I now understand how people sometimes get lost when exiting the spotlight/stage. Thankfully, I reoriented myself quickly and made it backstage to another interview. To my surprise, it was post-award interview, and the interviewer asked about my next steps and plans. I’m dedicated to this educational flow and am determined to make the technology and techniques adaptable to learners of all ages.
This event was a confirmation that now is the time to go forth in the path of dreams and destiny.
This event was a overwhelmingly positive experience and feeling. It had always been my dream to make it to Hollywood and walk the red carpet, following in the footsteps of a media pro. Now that I’ve achieved this, I’m inspired to keep pushing in this field that I hold in the highest regard as my passion and keep pressing towards the high mark.
San Antonio Texas – Lights, Camera, Classroom
I was invited to speak at the National College Media Convention at San Antonio, Texas. Held in a different state each year, this conference attracts radio and video outlets from colleges and universities from across the US. I brought along students from Greycomm, as I wanted to expose them to students from other schools to learn of their operations and get a chance to see my teacher/trainer style that I apply during conferences.
I always give my all when teaching these types of classes and hope that it makes an impact. I taught Advanced Video Production techniques with Adobe Premiere and After Effects at the San Antonio conference a few years back in 2013. A few years later, I was pleasantly surprised to find that the class session aided in changing a person’s career path. He is now a post-production editor at FUSE network.
To know that my impact had an influence of that magnitude affirms this passion that I have and is a reminder that I have more to accomplish in this education field.

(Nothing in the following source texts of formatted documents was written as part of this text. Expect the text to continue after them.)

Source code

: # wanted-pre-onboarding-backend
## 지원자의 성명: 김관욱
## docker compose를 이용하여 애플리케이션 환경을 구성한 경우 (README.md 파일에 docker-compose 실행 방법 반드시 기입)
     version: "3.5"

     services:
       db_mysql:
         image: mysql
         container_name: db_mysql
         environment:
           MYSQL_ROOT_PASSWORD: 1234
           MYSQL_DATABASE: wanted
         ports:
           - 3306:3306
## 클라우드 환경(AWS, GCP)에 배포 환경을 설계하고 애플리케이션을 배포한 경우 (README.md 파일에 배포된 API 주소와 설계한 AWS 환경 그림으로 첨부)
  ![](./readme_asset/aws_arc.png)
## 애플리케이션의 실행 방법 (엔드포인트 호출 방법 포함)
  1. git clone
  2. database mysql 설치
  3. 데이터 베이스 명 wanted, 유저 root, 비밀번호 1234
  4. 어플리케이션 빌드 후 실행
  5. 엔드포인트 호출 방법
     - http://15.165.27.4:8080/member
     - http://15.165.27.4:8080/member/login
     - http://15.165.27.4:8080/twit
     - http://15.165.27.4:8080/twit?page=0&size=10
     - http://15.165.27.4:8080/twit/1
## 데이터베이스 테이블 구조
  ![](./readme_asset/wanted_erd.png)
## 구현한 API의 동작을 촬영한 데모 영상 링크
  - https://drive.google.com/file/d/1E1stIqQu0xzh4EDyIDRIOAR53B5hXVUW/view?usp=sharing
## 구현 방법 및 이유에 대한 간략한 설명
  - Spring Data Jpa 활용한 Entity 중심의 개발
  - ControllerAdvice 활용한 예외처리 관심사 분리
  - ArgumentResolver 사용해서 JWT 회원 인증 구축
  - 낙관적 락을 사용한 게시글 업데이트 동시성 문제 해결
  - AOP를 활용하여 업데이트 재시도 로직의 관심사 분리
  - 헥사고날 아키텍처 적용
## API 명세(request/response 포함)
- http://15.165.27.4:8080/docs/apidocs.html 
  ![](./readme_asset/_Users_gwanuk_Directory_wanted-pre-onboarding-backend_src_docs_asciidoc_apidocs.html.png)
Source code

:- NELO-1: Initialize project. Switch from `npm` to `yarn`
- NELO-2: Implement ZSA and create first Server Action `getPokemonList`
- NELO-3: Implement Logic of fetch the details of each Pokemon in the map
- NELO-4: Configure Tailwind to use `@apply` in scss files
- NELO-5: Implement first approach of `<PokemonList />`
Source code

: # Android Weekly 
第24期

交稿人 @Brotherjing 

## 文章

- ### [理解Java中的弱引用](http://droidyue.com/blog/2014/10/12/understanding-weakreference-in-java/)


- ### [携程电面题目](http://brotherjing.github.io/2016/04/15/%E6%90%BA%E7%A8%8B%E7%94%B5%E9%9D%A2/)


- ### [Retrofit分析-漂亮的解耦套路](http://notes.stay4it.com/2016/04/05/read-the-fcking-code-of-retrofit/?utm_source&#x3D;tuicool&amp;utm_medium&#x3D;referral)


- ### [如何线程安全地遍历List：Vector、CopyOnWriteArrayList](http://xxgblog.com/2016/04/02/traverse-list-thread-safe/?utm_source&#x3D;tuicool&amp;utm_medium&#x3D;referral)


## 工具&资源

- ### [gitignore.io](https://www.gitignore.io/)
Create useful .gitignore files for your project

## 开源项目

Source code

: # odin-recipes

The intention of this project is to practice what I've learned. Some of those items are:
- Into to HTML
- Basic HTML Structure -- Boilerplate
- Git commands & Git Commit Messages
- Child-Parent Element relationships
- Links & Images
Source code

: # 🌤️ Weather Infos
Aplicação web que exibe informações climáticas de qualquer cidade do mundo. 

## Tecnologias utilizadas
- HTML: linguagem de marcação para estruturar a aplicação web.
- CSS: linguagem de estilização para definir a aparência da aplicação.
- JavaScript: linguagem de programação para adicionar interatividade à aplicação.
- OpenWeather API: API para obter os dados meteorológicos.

One of my students, Mary-Elizabeth was originally from San Antonio, so she was able to show us the sights and help avoid making bad tourist dining decisions. She stressed the importance of checking out Whataburger, the burger spot best known in that region. The In-N-Out burger joint, which I have experienced many times in California, was over a half hour away, so I would have to rely on my experience from the previous month in California to determine which I liked best.
The patty melt was my meal of choice and it was good, but I’m still devoted to the Double-Double Animal Style that can be found at In-N-Out restaurant.
I’m definitely down to go to Whataburger again though, since the food was quite tasty/good.
Afterwards, we did timelapse at the Alamo. In addition to DSLR, We worked with the goPro Hero 5 and DSLR to compare the similarities and differences of the results from the two cameras.
I didn’t mention earlier that the conference date coincided with the weekend of Dia de Los Muertos, or Day of the Dead. This is a day where so there were many people there dressed in Halloween and skeleton costumes. It took a moment to get adjusted to that vibe, but I will say the clubs and events taking place that night were thriving. They were “getting their life in” that night for sure.
The next day was presentation time. I was excited to present my material from my new e-book, “What are those buttons on my camera.” We covered the advance features found on professional cameras and I shared techniques on achieving quality video through the use of those advanced camera features.
During some of the downtime, I decided to take the crew on a #backpackvideo shoot on the Riverwalk. They worked with still cameras and more goPro, while I decided to work more on my mobile video techniques using iOS and Lightroom.
My next session, The Basics and Beyond, covered the advanced features found in MILC (mirrorless interchangeable lens) and DSLR (digital single lens reflex) cameras. This was a hybrid course that provided a bridge from still photography to DSLR cinematography knowledge and professional techniques and features.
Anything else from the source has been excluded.